03 · The GEMM Worklog

Kernel 1: Naive 1.3%

Matrix multiplication sits at the core of modern deep learning. Every linear layer is a GEMM. Every attention score is a GEMM. Every MLP, every projection, every logit — a matrix multiply underneath. When an H100 draws 700 watts serving a language model, most of those watts are spent multiplying matrices. So if you want to understand GPUs, this is the thing to learn kernels on.

And it is a wonderful thing to learn on, because the math is almost insultingly simple. Three lines. A schoolchild can do it by hand.
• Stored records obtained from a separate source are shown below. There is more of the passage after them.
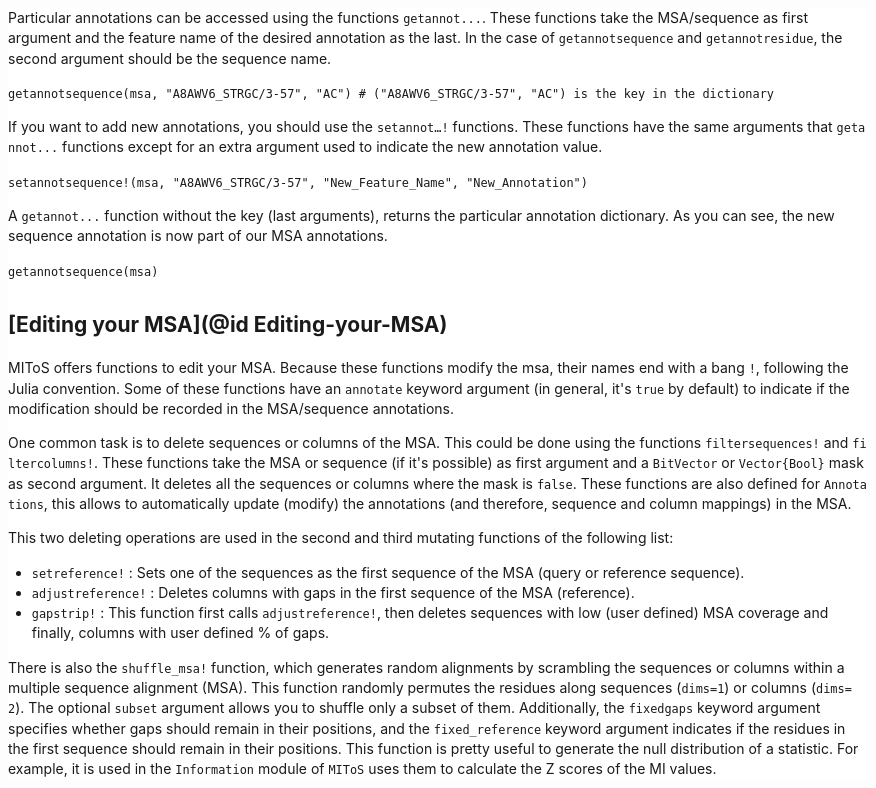 Particular annotations can be accessed using the functions `getannot...`. These functions
take the MSA/sequence as first argument and the feature name of the desired annotation as
the last. In the case of `getannotsequence` and `getannotresidue`, the second argument
should be the sequence name.

```@example msa_annot
getannotsequence(msa, "A8AWV6_STRGC/3-57", "AC") # ("A8AWV6_STRGC/3-57", "AC") is the key in the dictionary
```

If you want to add new annotations, you should use the `setannot…!` functions. These
functions have the same arguments that `getannot...` functions except for an
extra argument used to indicate the new annotation value.

```@example msa_annot
setannotsequence!(msa, "A8AWV6_STRGC/3-57", "New_Feature_Name", "New_Annotation")
```

A `getannot...` function without the key (last arguments), returns the particular
annotation dictionary. As you can see, the new sequence annotation is now part of our
MSA annotations.

```@example msa_annot
getannotsequence(msa)
```

## [Editing your MSA](@id Editing-your-MSA)

MIToS offers functions to edit your MSA. Because these functions modify the msa, their
names end with a bang `!`, following the Julia convention. Some of these functions have an
`annotate` keyword argument (in general, it's `true` by default) to indicate if the
modification should be recorded in the MSA/sequence annotations.

One common task is to delete sequences or columns of the MSA. This could be done using the
functions `filtersequences!` and `filtercolumns!`. These functions take the MSA or sequence
(if it's possible) as first argument and a `BitVector` or `Vector{Bool}` mask as second
argument. It deletes all the sequences or columns where the mask is `false`. These functions
are also defined for `Annotations`, this allows to automatically update (modify) the
annotations (and therefore, sequence and column mappings) in the MSA.

This two deleting operations are used in the second and third mutating
functions of the following list:

  - `setreference!` : Sets one of the sequences as the first sequence of the MSA (query or reference sequence).
  - `adjustreference!` : Deletes columns with gaps in the first sequence of the MSA (reference).
  - `gapstrip!` : This function first calls `adjustreference!`, then deletes sequences with low (user defined) MSA coverage and finally, columns with user defined % of gaps.

There is also the `shuffle_msa!` function, which generates random alignments by scrambling
the sequences or columns within a multiple sequence alignment (MSA). This function
randomly permutes the residues along sequences (`dims=1`) or columns
(`dims=2`). The optional `subset` argument allows you to shuffle only a subset of them.
Additionally, the `fixedgaps` keyword argument specifies whether gaps should remain in
their positions, and the `fixed_reference` keyword argument indicates if the residues in
the first sequence should remain in their positions. This function is pretty useful to
generate the null distribution of a statistic. For example, it is used in the
`Information` module of `MIToS` uses them to calculate the Z scores of the MI values.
Yet the gap between the version you would write on your first try and the version NVIDIA ships in cuBLAS is a factor of roughly seventy. Seventy times. Same math, same hardware, same numbers going in and out — one is 70× faster. Closing that gap, one small change at a time, teaches you almost everything there is to know about how a GPU actually works.

This article is kernel 1 of that ladder. Its job is not to be fast. Its job is to be the dumbest correct thing we can write, so that we have an honest baseline and a first profile to react to. Everything that follows on the ladder is a reaction to a measurement — and this is where we take the first measurement.

Before we write a line of it, though, let me make sure we agree on what a matrix multiply even is, because everything downstream hangs on it.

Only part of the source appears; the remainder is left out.